Shrinking to the right means you are taking away from the file sytem to the end of the disk. Shrinking to the left means you are taking away from the file system to the beginning of the disk.
The beginning of the disk contains your file table that describes how the partitions are laid out. You cannot shrink to the left because it would throw the file table out of whack, and Windows will not let you do that. It also screws with the Master Boot Record, which is required to boot into Windows or any other operating system. When you move the beginning of a partition(your 'right' partition), it throws the File Table indexes of all following files off by however much you expanded to the left. These must be corrected in order to use that data again. Windows DM doesn't offer this functionality, so it doesn't allow you to do it. Not the most technical explaination but it's my basic understanding.

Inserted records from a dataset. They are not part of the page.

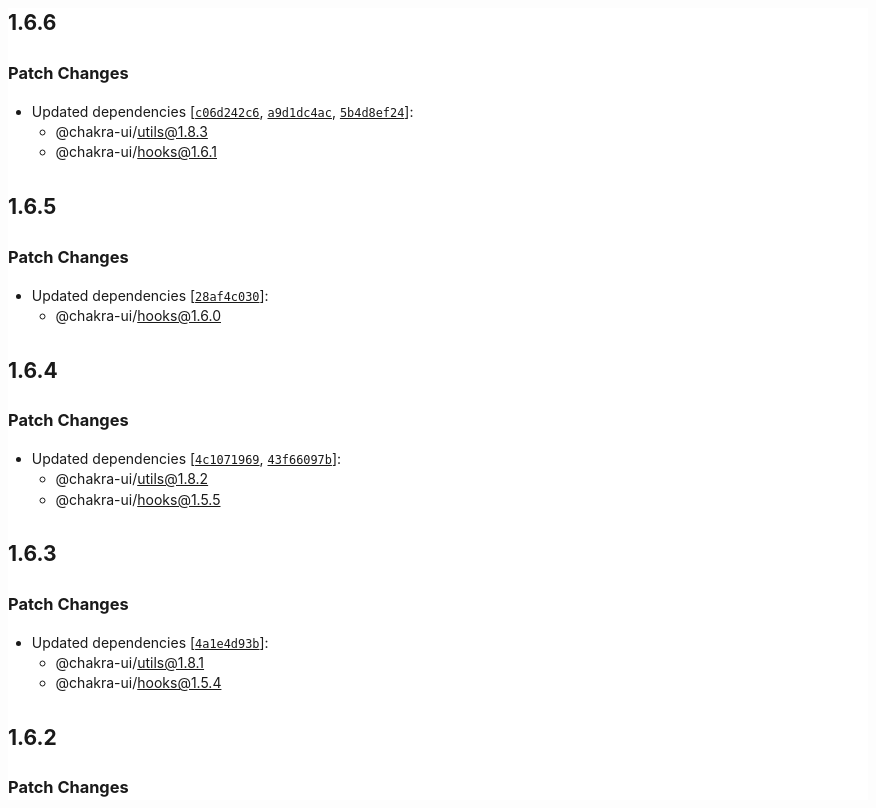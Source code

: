 ## 1.6.6

### Patch Changes

- Updated dependencies
  [[`c06d242c6`](https://github.com/chakra-ui/chakra-ui/commit/c06d242c672a10f93fab4dc2321143beae2db669),
  [`a9d1dc4ac`](https://github.com/chakra-ui/chakra-ui/commit/a9d1dc4ac874825f292d874ad4eadaf060fed436),
  [`5b4d8ef24`](https://github.com/chakra-ui/chakra-ui/commit/5b4d8ef24017dab1d69aeb5016b53366bdb3bcfd)]:
  - @chakra-ui/utils@1.8.3
  - @chakra-ui/hooks@1.6.1

## 1.6.5

### Patch Changes

- Updated dependencies
  [[`28af4c030`](https://github.com/chakra-ui/chakra-ui/commit/28af4c0308e234871548c0857e946e33ff18a130)]:
  - @chakra-ui/hooks@1.6.0

## 1.6.4

### Patch Changes

- Updated dependencies
  [[`4c1071969`](https://github.com/chakra-ui/chakra-ui/commit/4c1071969a9b41a952b374f9990ac0bb89d24fa0),
  [`43f66097b`](https://github.com/chakra-ui/chakra-ui/commit/43f66097b39f1c37a4627dd6ca8a85555f35b95c)]:
  - @chakra-ui/utils@1.8.2
  - @chakra-ui/hooks@1.5.5

## 1.6.3

### Patch Changes

- Updated dependencies
  [[`4a1e4d93b`](https://github.com/chakra-ui/chakra-ui/commit/4a1e4d93b0a07df7266d40bb66039385b158d3d1)]:
  - @chakra-ui/utils@1.8.1
  - @chakra-ui/hooks@1.5.4

## 1.6.2

### Patch Changes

The easiest tool I have found is GParted, which is a Linux program. It allows you to shrink to the left. Be aware that it will scramble your Master Boot record, and you will not be able to boot into windows until you repair it. The basic steps I have used to do what you are describing are:
1) BACKUP ALL DATA!!!
2) Boot into a GParted Live CD
3) RePartition the drive to your liking from GParted
4) Reboot into Windows Recovery using your original installation CD
5) Pick repair mode, since oyu do not want to install windows again
6) Scan for problems, and let windows fix them for you
Windows is pretty good about repairing the MBR in cases such as this. I have done this 4 times and it has worked perfectly each time. Do not attempt this without a Windows installation disc, or a full backup of your data. If something does go wrong, you will trash the filesystem and getting your data back could be difficult/impossible.